[Saved entries]
*****

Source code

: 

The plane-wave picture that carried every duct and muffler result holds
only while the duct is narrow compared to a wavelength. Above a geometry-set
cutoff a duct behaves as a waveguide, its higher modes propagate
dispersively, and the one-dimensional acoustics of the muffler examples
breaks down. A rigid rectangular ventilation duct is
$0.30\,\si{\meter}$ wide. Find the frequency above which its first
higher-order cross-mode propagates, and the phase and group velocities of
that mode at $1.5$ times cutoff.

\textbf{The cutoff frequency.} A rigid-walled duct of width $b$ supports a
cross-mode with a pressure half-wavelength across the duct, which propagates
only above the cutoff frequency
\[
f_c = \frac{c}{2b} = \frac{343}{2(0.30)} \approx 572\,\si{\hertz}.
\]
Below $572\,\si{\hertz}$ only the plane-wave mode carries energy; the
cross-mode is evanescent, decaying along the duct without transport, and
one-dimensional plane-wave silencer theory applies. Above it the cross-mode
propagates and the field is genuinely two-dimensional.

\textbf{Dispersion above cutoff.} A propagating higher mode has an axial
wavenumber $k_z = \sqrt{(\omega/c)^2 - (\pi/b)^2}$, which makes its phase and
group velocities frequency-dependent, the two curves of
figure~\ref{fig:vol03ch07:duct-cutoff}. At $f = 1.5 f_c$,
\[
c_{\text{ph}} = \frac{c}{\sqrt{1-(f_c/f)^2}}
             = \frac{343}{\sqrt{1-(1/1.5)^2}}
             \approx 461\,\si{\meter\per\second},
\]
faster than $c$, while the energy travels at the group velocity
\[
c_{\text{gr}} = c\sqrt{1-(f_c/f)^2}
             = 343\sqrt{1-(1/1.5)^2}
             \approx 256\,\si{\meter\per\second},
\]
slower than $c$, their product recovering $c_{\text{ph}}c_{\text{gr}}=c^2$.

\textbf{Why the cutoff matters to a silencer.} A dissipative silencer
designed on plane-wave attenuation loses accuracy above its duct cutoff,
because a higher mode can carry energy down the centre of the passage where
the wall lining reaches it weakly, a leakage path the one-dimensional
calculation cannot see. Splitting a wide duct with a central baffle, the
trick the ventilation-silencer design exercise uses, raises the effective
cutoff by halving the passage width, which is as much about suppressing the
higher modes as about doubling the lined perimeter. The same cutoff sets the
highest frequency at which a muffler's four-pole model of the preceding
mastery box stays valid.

*****

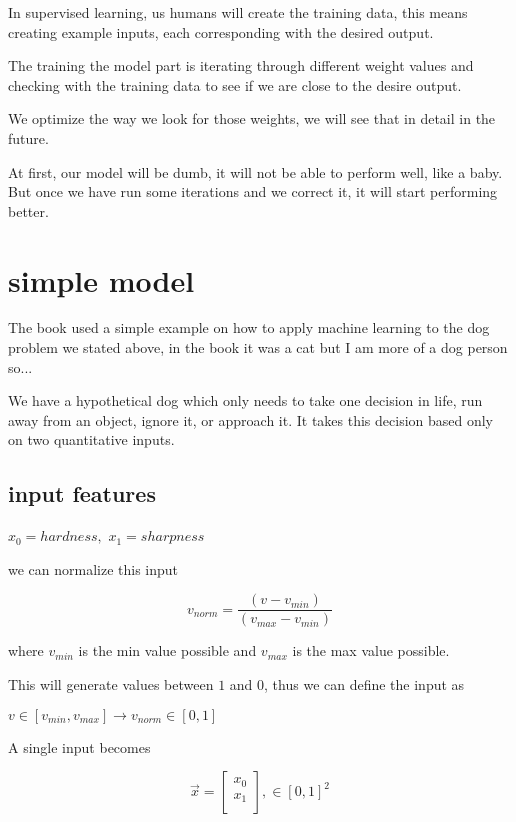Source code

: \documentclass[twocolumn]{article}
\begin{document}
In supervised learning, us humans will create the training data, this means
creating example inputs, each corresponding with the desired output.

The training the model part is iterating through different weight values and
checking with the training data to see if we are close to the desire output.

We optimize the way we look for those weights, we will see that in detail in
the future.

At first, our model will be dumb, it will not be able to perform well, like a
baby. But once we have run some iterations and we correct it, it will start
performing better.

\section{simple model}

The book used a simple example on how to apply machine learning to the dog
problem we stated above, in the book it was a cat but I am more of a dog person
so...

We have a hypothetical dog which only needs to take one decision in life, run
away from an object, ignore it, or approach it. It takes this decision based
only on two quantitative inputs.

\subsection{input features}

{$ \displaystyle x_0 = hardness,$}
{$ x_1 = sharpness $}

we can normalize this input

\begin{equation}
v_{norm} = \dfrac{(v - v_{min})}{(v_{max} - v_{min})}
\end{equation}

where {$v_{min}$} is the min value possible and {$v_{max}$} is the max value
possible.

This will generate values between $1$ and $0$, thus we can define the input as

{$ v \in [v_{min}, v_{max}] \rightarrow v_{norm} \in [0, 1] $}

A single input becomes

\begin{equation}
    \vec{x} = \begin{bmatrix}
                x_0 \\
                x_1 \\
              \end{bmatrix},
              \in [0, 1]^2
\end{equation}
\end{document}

*****

* _Exercise description_: What lines above contain the word "frequency"? Return each such line.

* _Answer below_:
$0.30\,\si{\meter}$ wide. Find the frequency above which its first
\textbf{The cutoff frequency.} A rigid-walled duct of width $b$ supports a
only above the cutoff frequency
group velocities frequency-dependent, the two curves of
highest frequency at which a muffler's four-pole model of the preceding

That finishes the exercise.